Miguel de Unamuno, en sus Recuerdos de niñez y mocedad (1908), rememora así la figura de su primer maestro, no tan alejado del descrito por Pérez Galdós:
Fue mi primer maestro, mi maestro de primeras letras, un viejecillo que olía a incienso y alcanfor, cubierto con gorrilla de borla, que le colgaba a un lado de la cabeza, narigudo, con largo levitón de grandes bolsillos -el tamaño de los bolsillos de autoridad-, algodón en los oídos y armado de una larga caña, que le valió el sobrenombre del Pavero. Los pavos éramos nosotros, naturalmente; ¡y tan pavos!...
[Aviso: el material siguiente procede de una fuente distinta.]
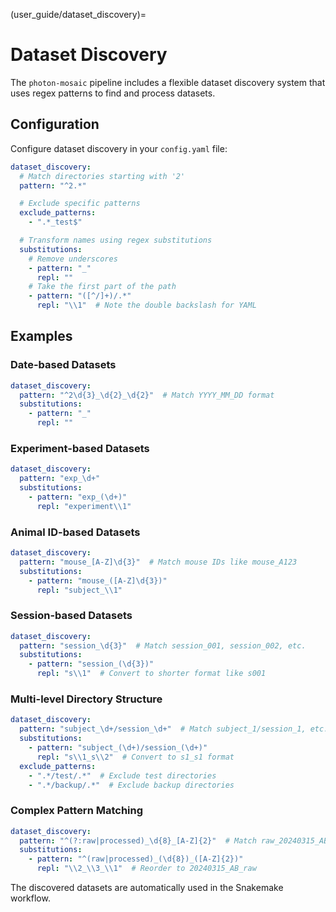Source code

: (user_guide/dataset_discovery)=
# Dataset Discovery

The `photon-mosaic` pipeline includes a flexible dataset discovery system that uses regex patterns to find and process datasets.

## Configuration

Configure dataset discovery in your `config.yaml` file:

```yaml
dataset_discovery:
  # Match directories starting with '2'
  pattern: "^2.*"

  # Exclude specific patterns
  exclude_patterns:
    - ".*_test$"

  # Transform names using regex substitutions
  substitutions:
    # Remove underscores
    - pattern: "_"
      repl: ""
    # Take the first part of the path
    - pattern: "([^/]+)/.*"
      repl: "\\1"  # Note the double backslash for YAML
```

## Examples

### Date-based Datasets
```yaml
dataset_discovery:
  pattern: "^2\d{3}_\d{2}_\d{2}"  # Match YYYY_MM_DD format
  substitutions:
    - pattern: "_"
      repl: ""
```

### Experiment-based Datasets
```yaml
dataset_discovery:
  pattern: "exp_\d+"
  substitutions:
    - pattern: "exp_(\d+)"
      repl: "experiment\\1"
```

### Animal ID-based Datasets
```yaml
dataset_discovery:
  pattern: "mouse_[A-Z]\d{3}"  # Match mouse IDs like mouse_A123
  substitutions:
    - pattern: "mouse_([A-Z]\d{3})"
      repl: "subject_\\1"
```

### Session-based Datasets
```yaml
dataset_discovery:
  pattern: "session_\d{3}"  # Match session_001, session_002, etc.
  substitutions:
    - pattern: "session_(\d{3})"
      repl: "s\\1"  # Convert to shorter format like s001
```

### Multi-level Directory Structure
```yaml
dataset_discovery:
  pattern: "subject_\d+/session_\d+"  # Match subject_1/session_1, etc.
  substitutions:
    - pattern: "subject_(\d+)/session_(\d+)"
      repl: "s\\1_s\\2"  # Convert to s1_s1 format
  exclude_patterns:
    - ".*/test/.*"  # Exclude test directories
    - ".*/backup/.*"  # Exclude backup directories
```

### Complex Pattern Matching
```yaml
dataset_discovery:
  pattern: "^(?:raw|processed)_\d{8}_[A-Z]{2}"  # Match raw_20240315_AB or processed_20240315_AB
  substitutions:
    - pattern: "^(raw|processed)_(\d{8})_([A-Z]{2})"
      repl: "\\2_\\3_\\1"  # Reorder to 20240315_AB_raw
```

The discovered datasets are automatically used in the Snakemake workflow.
Repartía cañazos, en sus momentos de justicia, que era una bendición. En un rinconcito de un cuarto oscuro, donde no les diera la luz, tenía la gran colección de cañas, bien secas, curadas y mondas. Cuando se atufaba cerraba los ojos, para ser más justiciero, y cañazo por acá, cañazo por allá, a frente, a diestro y siniestro, al que lo cogía, y luego la paz con todos. Y era ello una verdadera fiesta, porque entonces nos apresurábamos todos a refugiarnos del cañazo metiéndonos debajo de los bancos.
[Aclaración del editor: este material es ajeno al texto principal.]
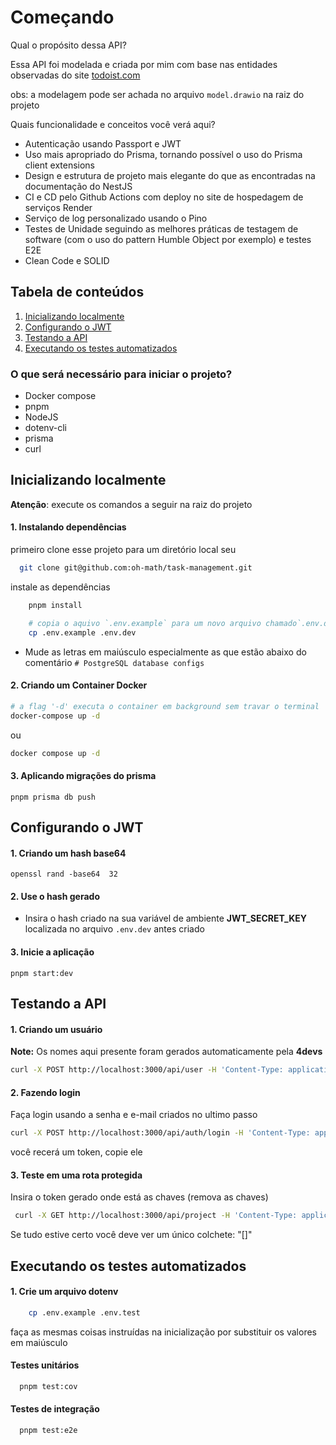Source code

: # Começando 

Qual o propósito dessa API? 

Essa API foi modelada e criada por mim com base nas entidades observadas do site [todoist.com](https://todoist.com/)

obs: a modelagem pode ser achada no arquivo `model.drawio` na raiz do projeto

Quais funcionalidade e conceitos você verá aqui?

- Autenticação usando Passport e JWT
- Uso mais apropriado do Prisma, tornando possível o uso do Prisma client extensions
- Design e estrutura de projeto mais elegante do que as encontradas na documentação do NestJS
- CI e CD pelo Github Actions com deploy no site de hospedagem de serviços Render
- Serviço de log personalizado usando o Pino
- Testes de Unidade seguindo as melhores práticas de testagem de software (com o uso do pattern Humble Object por exemplo) e testes E2E
- Clean Code e SOLID

## Tabela de conteúdos
1. [Inicializando localmente](#inicializando-localmente)
2. [Configurando o JWT](#configurando-o-jwt)
3. [Testando a API](#testando-a-api)
4. [Executando os testes automatizados](#executando-os-testes-automatizados)

### O que será necessário para iniciar o projeto?
- Docker compose
- pnpm
- NodeJS
- dotenv-cli
- prisma
- curl

## Inicializando localmente
**Atenção**: execute os comandos a seguir na raiz do projeto

#### 1. Instalando dependências 
primeiro clone esse projeto para um diretório local seu

```bash
  git clone git@github.com:oh-math/task-management.git 
```

instale as dependências
```bash
    pnpm install

    # copia o aquivo `.env.example` para um novo arquivo chamado`.env.dev` 
    cp .env.example .env.dev
```

- Mude as letras em maiúsculo especialmente as que estão abaixo do comentário `# PostgreSQL database configs`

#### 2. Criando um Container Docker

```bash
# a flag '-d' executa o container em background sem travar o terminal
docker-compose up -d
```

ou

```bash
docker compose up -d
```

#### 3. Aplicando migrações do prisma

    pnpm prisma db push



## Configurando o JWT

#### 1. Criando um hash base64

    openssl rand -base64  32

#### 2. Use o hash gerado

-  Insira o hash criado na sua variável de ambiente **JWT_SECRET_KEY** localizada no arquivo `.env.dev` antes criado 

#### 3. Inicie a aplicação 

    pnpm start:dev

## Testando a API

#### 1. Criando um usuário 
**Note:** Os nomes aqui presente foram gerados automaticamente pela **4devs**

```bash
curl -X POST http://localhost:3000/api/user -H 'Content-Type: application/json' -d '{"name": "Marcos Felipe Ian Lopes", "email": "marcos@email.com", "password": "1234"}'
```

#### 2. Fazendo login 

Faça login usando a senha e e-mail criados no ultimo passo 

```bash
curl -X POST http://localhost:3000/api/auth/login -H 'Content-Type: application/json' -d '{"email": "marcos@email.com", "password": "1234"}'
```

você recerá um token, copie ele

#### 3. Teste em uma rota protegida 

Insira o token gerado onde está as chaves (remova as chaves)

```bash
 curl -X GET http://localhost:3000/api/project -H 'Content-Type: application/json' -H "Authorization: Bearer {token}"
```

Se tudo estive certo você deve ver um único colchete: "[]"

## Executando os testes automatizados

#### 1. Crie um arquivo dotenv

```bash
    cp .env.example .env.test
```

faça as mesmas coisas instruídas na inicialização por substituir os valores em maiúsculo

#### Testes unitários
```bash
  pnpm test:cov
```
#### Testes de integração
```bash
  pnpm test:e2e
```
Los días de clases dominados por el silencio absoluto, el maltrato, la brutalidad de los castigos, las órdenes arbitrarias y humillantes marcaron a muchas generaciones de niños que veían a sus maestros y profesores, en palabras de Alejandro Sawa, como «un pelotón de inquisidores juzgando a un reo de fe, [...] una bandada de cuervos deliberando acerca del pedazo de mundo en el que pudiera haber ocurrido una catástrofe, donde hubiera montones de carne muerta que devorar y hacer trizas».
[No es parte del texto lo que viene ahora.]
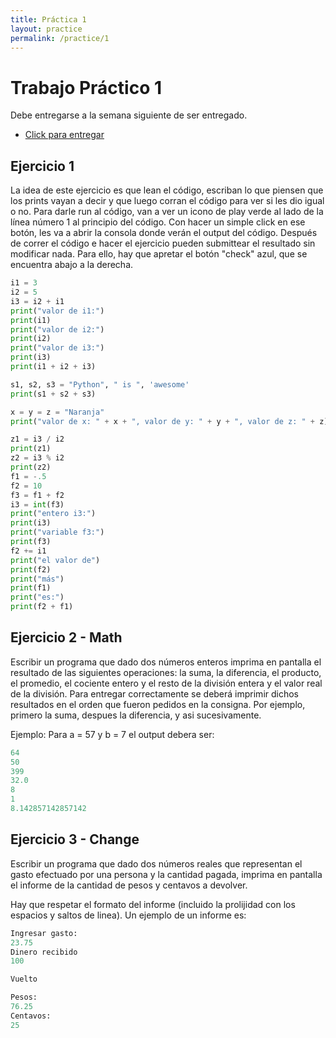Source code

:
 ```yaml
---
title: Práctica 1
layout: practice
permalink: /practice/1
---
```


# Trabajo Práctico 1

Debe entregarse a la semana siguiente de ser entregado.

* [Click para entregar](mailto:lucas.luppani@ing.austral.edu.ar,juan.longo@ing.austral.edu.ar,martin.gutierrez@ing.austral.edu.ar?subject=Tp1)

## Ejercicio 1

La idea de este ejercicio es que lean el código, escriban lo que piensen que los prints vayan a decir y que luego corran el código para ver si les dio igual o no. Para darle run al código, van a ver un icono de play verde al lado de la línea número 1 al principio del código. Con hacer un simple click en ese botón, les va a abrir la consola donde verán el output del código. Después de correr el código e hacer el ejercicio pueden submittear el resultado sin modificar nada. Para ello, hay que apretar el botón "check" azul, que se encuentra abajo a la derecha.

```python
i1 = 3
i2 = 5
i3 = i2 + i1
print("valor de i1:")
print(i1)
print("valor de i2:")
print(i2)
print("valor de i3:")
print(i3)
print(i1 + i2 + i3)

s1, s2, s3 = "Python", " is ", 'awesome'
print(s1 + s2 + s3)

x = y = z = "Naranja"
print("valor de x: " + x + ", valor de y: " + y + ", valor de z: " + z)

z1 = i3 / i2
print(z1)
z2 = i3 % i2
print(z2)
f1 = -.5
f2 = 10
f3 = f1 + f2
i3 = int(f3)
print("entero i3:")
print(i3)
print("variable f3:")
print(f3)
f2 += i1
print("el valor de")
print(f2)
print("más")
print(f1)
print("es:")
print(f2 + f1)

```

## Ejercicio 2 - Math

Escribir un programa que dado dos números enteros imprima en pantalla el resultado de las siguientes operaciones: la suma, la diferencia, el producto, el promedio, el cociente entero y el resto de la división entera y el valor real de la división. Para entregar correctamente se deberá imprimir dichos resultados en el orden que fueron pedidos en la consigna. Por ejemplo, primero la suma, despues la diferencia, y asi sucesivamente.

Ejemplo: Para a = 57 y b = 7 el output debera ser:

```python
64
50
399
32.0
8
1
8.142857142857142
```

## Ejercicio 3 - Change

Escribir un programa que dado dos números reales que representan el gasto efectuado por una persona y la cantidad pagada, imprima en pantalla el informe de la cantidad de pesos y centavos a devolver.

Hay que respetar el formato del informe (incluido la prolijidad con los espacios y saltos de linea). Un ejemplo de un informe es:

```python
Ingresar gasto:
23.75
Dinero recibido
100

Vuelto

Pesos:
76.25
Centavos:
25
```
Más cercanas en el tiempo e igualmente estremecedoras resultan las evocaciones de Julio Llamazares o Bernardo Atxaga. En Escenas de cine mudo, Llamazares narra las palizas que sometía a sus alumnos el director de una escuela leonesa en los años de la posguerra española:
Don Vicente, que, aparte de director, era el alma y la columna del colegio (daba clase de todas las materias y en todas demostraba una gran preparación), no sólo tenía cara de boxeador; sus métodos pedagógicos le habrían servido también para triunfar en ese deporte de no haberse dedicado a la enseñanza. Sus palizas eran famosas en todo el valle, lo mismo que sus insultos, todos muy cultos y literarios —pollino, zapatilla rusa, tizón del infierno, cuáquero—, y rara era la semana en que no enviaba a algún alumno al cercano hospitalillo de la empresa con la nariz o algún diente roto. Lo cual, aunque reprobable, no era extraño en aquel tiempo, al menos en aquel valle, ni difícil de entender. Bajo su régimen de terror, dos centenares de alumnos, de todas las edades y los cursos —que no siempre iban parejos, pues había quien repetía durante años el mismo curso y compartía pupitre con otro alumno menor— y, sobre todo, de los dos sexos, algo que entonces no era corriente y que añadía más aliciente a las clases, nos esforzábamos cada día por burlar su vigilancia.
Bernardo Atxaga en Recuerdo escolar rememora igualmente la salvaje conducta de un inspector fascista en una escuela vasca en aquel tiempo de silencio de la dictadura:
-¿Sabéis por qué me he quitado el anillo -nos preguntó luego [el inspector]-. Pues para que mis golpes no dejen marca en la cara de este desgraciado.
Una vez más la literatura nos recuerda y nos evoca la vida del pasado y se convierte en el mejor antídoto contra el olvido de lo que fuimos.